Technology has, in most ways, replaced the physical environment with a virtual one that can be accessed anywhere. It’s the differentiator that is providing workplace flexibility. And because of that, tech is a much greater dependency for people today than a physical workplace. One data point underscores the movement: Global shipment rates for laptop computers have outpaced desktops by more than 50% for at least a decade, according to International Data Corporation. Additionally, tablets have become the preferred personal device, with 2018 sales up by more than 600% from 2010— illustrating the highly mobile culture that has developed over the past decade.
“The workplace in the future will compete for use among an even more diverse and mobile workforce. To contend with the myriad of connectivity available in a 5G world, it must be the best venue to connect with colleagues, experience brand and mission, and get work done,” commented Nicholas Maclean, Managing Director CBRE MENAT.
The decentralisation of corporate HQ
Thanks to technology and the rise of the highly skilled knowledge worker, telecommuting has advanced in recent years to where many workers see the world as their office. This doesn’t mean that the corporate headquarters will go by the wayside. Workers may visit less frequently but when they do, they will expect to collaborate with co-workers for intense, uninterrupted periods during which certain projects must get done.
As more employees are decentralised from HQ the likelihood they’ll need to find a familiar, appealing space to be productive will increase, and will push the boundaries of what an office is. CBRE predicts productive flex spaces will continue to proliferate near fitness centers, malls, urban cores and client sites, and will become a key offering under this new work model. In effect, new spaces will appeal to workers because they’ll make them feel less like a guest and more like a member when moving between locations. As such, companies that are reimagining their spaces must also invest in technology to keep track of these moving parts. This intelligence will help organisations better understand what portion of their portfolios is best suited for long-term committed space and what portion is flexible, just-in-time space, all the while providing a sense of place for their employees.
The commute is also an office
Working from anywhere also means working in trains, planes and—in the coming decades—autonomous vehicles (AVs). Already, workers in many markets have become more productive while traveling in technology-enabled transportation networks.
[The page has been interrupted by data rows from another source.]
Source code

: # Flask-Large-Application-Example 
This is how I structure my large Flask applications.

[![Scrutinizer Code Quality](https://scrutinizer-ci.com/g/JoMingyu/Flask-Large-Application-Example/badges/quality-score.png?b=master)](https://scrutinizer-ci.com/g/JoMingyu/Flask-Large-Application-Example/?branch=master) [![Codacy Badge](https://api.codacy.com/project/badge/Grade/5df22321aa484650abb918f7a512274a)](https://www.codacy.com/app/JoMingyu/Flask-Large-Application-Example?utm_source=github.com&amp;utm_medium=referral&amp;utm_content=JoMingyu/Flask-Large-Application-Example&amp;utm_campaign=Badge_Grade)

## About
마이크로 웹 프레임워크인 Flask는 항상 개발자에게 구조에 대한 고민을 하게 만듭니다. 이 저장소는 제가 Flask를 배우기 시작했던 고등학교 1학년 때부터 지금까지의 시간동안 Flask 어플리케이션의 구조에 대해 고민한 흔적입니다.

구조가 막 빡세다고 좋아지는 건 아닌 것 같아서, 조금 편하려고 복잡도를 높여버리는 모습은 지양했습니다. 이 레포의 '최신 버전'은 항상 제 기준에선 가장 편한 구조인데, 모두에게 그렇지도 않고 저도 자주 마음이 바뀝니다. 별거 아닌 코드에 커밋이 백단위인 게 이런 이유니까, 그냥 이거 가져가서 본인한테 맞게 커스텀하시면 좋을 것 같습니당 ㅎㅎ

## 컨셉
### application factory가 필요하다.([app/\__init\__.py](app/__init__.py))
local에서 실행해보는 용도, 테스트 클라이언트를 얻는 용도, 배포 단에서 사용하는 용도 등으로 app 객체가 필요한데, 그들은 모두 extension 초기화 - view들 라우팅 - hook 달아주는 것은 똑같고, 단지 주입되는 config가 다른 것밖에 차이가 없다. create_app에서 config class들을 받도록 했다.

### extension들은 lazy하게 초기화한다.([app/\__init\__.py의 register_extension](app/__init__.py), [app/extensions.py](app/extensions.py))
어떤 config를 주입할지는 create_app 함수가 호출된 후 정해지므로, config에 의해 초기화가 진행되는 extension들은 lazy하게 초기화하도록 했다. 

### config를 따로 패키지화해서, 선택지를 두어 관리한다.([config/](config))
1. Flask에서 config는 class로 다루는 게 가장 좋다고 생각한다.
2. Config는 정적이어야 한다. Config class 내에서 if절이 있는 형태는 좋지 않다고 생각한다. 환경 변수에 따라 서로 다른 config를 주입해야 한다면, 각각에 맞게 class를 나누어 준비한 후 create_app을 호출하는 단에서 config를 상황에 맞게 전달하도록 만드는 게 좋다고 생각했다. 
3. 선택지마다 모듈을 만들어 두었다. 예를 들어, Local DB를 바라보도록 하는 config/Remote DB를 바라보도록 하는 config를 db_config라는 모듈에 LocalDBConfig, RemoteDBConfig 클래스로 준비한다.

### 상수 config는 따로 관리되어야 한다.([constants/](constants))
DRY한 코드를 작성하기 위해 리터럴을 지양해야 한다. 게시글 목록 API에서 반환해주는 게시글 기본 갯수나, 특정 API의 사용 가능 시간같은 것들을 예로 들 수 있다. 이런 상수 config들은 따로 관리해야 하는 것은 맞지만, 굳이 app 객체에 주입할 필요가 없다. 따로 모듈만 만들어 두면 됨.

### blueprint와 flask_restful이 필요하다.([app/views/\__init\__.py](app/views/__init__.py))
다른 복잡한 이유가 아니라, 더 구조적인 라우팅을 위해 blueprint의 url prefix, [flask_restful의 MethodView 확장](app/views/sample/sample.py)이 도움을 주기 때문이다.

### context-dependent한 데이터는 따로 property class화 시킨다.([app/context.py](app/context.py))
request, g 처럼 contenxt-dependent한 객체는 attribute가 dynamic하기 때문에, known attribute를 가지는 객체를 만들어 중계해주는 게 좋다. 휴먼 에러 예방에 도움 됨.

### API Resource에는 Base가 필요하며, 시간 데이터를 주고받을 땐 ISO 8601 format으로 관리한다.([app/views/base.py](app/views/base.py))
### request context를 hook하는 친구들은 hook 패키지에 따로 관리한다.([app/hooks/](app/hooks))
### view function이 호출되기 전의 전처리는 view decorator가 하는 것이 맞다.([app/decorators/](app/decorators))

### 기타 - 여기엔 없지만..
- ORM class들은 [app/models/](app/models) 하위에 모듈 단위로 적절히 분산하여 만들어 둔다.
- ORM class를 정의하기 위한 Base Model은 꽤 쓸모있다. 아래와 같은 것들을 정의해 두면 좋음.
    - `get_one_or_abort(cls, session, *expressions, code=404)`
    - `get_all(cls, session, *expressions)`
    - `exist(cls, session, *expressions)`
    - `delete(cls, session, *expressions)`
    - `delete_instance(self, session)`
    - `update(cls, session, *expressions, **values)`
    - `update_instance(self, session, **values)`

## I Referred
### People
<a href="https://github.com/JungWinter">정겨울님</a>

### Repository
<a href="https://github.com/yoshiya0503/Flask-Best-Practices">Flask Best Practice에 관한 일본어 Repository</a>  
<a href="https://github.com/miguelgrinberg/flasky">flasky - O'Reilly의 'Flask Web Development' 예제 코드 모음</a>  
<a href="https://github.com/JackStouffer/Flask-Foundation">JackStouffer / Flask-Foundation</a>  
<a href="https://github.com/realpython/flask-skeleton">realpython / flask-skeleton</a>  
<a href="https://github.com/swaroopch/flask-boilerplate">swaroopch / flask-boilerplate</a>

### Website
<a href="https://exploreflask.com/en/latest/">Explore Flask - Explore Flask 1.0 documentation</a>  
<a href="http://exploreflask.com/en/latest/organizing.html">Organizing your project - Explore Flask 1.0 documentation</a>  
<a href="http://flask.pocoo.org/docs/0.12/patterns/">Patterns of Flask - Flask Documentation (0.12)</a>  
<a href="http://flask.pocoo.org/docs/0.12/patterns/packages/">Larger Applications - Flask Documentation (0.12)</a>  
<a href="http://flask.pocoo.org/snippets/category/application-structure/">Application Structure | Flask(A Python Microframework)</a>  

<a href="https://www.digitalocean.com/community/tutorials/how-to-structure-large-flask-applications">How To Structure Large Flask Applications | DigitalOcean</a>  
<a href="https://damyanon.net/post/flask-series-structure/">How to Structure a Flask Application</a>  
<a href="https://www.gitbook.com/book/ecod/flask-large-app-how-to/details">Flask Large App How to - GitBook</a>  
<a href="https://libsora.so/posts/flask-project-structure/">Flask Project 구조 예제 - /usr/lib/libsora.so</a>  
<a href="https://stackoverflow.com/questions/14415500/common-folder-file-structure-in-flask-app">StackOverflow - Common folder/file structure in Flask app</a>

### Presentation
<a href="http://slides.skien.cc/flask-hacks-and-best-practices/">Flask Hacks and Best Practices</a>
The UAE is preparing to have the first country-wide regulations in place for autonomous vehicles by 2021 and a recent poll by YouGov states that nearly half of UAE residents are likely to own a self-driving car in the next five years if they are available.
Despite these near-term uncertainties, there’s one certainty, offices have switched from passive adaptor to proactive responder mode to meet the demands, preferences and lifestyles of emerging generation, the exact opposite of the one-size-fits-all “paper factory” of the past.